:: Data section

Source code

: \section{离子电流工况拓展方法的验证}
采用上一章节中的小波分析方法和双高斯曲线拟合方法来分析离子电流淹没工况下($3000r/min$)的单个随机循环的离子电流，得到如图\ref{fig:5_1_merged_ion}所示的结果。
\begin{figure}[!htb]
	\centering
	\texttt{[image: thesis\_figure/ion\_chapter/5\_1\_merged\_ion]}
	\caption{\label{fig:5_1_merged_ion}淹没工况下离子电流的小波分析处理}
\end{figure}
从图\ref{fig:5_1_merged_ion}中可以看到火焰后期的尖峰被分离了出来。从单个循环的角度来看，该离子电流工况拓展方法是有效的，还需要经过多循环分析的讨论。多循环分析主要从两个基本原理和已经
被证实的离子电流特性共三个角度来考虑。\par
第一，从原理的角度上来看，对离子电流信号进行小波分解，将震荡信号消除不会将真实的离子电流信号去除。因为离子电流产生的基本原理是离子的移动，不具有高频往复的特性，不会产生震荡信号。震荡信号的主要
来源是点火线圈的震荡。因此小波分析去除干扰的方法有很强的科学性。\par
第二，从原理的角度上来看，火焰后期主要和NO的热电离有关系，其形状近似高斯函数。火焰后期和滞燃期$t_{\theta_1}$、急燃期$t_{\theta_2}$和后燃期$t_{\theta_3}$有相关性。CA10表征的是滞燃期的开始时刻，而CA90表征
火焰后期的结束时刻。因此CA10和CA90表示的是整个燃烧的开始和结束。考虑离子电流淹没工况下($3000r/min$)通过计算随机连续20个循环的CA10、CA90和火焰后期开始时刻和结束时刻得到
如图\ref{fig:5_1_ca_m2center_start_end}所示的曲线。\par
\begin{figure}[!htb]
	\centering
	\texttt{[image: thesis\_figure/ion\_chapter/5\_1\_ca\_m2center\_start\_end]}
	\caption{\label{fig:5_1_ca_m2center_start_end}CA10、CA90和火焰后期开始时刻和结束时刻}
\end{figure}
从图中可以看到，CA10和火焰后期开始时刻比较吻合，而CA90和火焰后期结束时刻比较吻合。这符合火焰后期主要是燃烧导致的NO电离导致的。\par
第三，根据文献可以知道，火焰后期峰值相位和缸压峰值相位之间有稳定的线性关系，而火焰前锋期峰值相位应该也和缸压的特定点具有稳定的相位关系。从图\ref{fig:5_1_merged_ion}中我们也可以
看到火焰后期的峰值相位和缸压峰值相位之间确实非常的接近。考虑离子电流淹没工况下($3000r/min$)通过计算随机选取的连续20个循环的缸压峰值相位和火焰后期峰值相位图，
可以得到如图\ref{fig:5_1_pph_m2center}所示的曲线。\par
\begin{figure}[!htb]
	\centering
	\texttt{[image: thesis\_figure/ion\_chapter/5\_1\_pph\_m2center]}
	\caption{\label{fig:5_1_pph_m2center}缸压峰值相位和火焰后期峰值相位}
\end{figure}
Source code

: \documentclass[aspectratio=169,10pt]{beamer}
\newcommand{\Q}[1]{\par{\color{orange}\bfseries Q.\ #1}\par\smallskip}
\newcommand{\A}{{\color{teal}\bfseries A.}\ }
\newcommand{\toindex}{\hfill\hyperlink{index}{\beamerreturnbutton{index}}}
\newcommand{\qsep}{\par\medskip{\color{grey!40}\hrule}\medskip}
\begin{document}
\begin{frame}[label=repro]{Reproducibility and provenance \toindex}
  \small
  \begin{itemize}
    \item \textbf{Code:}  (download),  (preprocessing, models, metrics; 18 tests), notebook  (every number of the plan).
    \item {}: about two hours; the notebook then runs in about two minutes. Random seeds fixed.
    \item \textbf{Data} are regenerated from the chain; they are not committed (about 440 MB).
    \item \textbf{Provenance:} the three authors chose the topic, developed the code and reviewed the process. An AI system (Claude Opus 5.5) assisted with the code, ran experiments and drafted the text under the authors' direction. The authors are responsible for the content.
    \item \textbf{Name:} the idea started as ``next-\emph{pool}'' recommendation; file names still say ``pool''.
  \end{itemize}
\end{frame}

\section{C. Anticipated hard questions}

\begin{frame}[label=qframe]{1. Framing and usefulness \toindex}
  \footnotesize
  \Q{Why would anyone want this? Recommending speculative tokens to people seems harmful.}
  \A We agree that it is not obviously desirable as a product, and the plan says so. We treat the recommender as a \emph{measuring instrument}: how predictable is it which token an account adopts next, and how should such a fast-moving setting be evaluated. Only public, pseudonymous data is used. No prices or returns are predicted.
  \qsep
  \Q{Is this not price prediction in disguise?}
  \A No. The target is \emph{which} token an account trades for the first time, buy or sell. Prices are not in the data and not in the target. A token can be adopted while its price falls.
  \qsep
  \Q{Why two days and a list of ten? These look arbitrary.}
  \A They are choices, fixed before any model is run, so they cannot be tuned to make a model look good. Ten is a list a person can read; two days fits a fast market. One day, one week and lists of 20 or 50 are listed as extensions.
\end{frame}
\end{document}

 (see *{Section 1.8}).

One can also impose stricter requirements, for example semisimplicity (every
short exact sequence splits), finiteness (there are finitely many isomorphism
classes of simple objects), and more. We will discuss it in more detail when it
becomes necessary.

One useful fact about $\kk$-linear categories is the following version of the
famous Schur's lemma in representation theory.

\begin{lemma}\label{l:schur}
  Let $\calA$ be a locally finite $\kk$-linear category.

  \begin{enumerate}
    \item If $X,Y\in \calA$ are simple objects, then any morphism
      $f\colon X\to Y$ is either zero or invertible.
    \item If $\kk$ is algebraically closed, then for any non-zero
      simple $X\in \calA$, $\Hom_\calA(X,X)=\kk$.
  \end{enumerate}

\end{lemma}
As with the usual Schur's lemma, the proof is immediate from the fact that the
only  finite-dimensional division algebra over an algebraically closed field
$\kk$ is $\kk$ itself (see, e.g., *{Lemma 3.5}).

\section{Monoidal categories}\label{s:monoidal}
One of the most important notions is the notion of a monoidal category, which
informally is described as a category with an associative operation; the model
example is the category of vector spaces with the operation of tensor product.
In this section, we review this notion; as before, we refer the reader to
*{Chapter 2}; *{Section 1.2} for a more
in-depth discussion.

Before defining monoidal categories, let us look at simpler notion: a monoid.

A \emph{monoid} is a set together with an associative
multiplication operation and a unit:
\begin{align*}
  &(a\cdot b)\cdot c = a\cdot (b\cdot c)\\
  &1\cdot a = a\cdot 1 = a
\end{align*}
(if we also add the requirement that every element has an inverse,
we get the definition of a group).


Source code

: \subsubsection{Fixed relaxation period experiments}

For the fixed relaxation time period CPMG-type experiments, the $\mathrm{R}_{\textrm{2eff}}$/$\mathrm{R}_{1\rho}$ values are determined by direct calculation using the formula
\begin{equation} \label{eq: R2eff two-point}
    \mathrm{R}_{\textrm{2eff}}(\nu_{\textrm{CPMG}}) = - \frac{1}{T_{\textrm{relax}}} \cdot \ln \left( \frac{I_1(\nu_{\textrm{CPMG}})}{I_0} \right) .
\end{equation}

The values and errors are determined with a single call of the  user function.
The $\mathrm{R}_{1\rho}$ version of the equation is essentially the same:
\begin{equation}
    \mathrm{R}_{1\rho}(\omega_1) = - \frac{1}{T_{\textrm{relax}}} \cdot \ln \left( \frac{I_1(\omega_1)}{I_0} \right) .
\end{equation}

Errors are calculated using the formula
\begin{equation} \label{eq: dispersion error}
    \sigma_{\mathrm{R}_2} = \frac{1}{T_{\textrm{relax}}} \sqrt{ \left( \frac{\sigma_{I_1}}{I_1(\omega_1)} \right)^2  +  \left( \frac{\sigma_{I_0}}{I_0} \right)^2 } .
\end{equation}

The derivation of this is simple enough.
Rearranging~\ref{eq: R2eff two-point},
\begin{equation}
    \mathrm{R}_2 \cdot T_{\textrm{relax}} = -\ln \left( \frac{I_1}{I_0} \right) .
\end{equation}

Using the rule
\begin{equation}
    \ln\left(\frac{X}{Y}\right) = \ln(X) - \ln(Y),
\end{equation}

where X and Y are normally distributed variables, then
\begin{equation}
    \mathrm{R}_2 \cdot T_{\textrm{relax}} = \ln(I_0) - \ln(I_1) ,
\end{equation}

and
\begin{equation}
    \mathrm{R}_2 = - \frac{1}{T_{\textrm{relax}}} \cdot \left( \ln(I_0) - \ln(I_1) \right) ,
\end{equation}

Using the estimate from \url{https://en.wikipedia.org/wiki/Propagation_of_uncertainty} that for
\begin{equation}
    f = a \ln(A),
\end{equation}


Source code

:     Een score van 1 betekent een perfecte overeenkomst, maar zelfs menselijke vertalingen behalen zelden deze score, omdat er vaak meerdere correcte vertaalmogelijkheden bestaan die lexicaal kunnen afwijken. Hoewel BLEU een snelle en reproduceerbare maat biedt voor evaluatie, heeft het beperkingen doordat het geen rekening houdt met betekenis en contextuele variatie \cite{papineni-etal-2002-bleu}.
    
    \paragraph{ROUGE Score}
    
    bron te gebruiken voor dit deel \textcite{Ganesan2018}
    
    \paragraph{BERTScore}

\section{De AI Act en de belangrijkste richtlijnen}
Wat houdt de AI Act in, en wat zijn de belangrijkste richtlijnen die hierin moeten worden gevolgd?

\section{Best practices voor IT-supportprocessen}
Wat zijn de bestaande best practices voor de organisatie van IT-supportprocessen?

::::

> [Assigned task]:
Return exactly, and only, the lines above starting at the line that contains "short exact sequence" and ending at the line that contains "One of the most".

> [Answer to this task]:
short exact sequence splits), finiteness (there are finitely many isomorphism
classes of simple objects), and more. We will discuss it in more detail when it
becomes necessary.

One useful fact about $\kk$-linear categories is the following version of the
famous Schur's lemma in representation theory.

\begin{lemma}\label{l:schur}
  Let $\calA$ be a locally finite $\kk$-linear category.

  \begin{enumerate}
    \item If $X,Y\in \calA$ are simple objects, then any morphism
      $f\colon X\to Y$ is either zero or invertible.
    \item If $\kk$ is algebraically closed, then for any non-zero
      simple $X\in \calA$, $\Hom_\calA(X,X)=\kk$.
  \end{enumerate}

\end{lemma}
As with the usual Schur's lemma, the proof is immediate from the fact that the
only  finite-dimensional division algebra over an algebraically closed field
$\kk$ is $\kk$ itself (see, e.g., *{Lemma 3.5}).

\section{Monoidal categories}\label{s:monoidal}
One of the most important notions is the notion of a monoidal category, which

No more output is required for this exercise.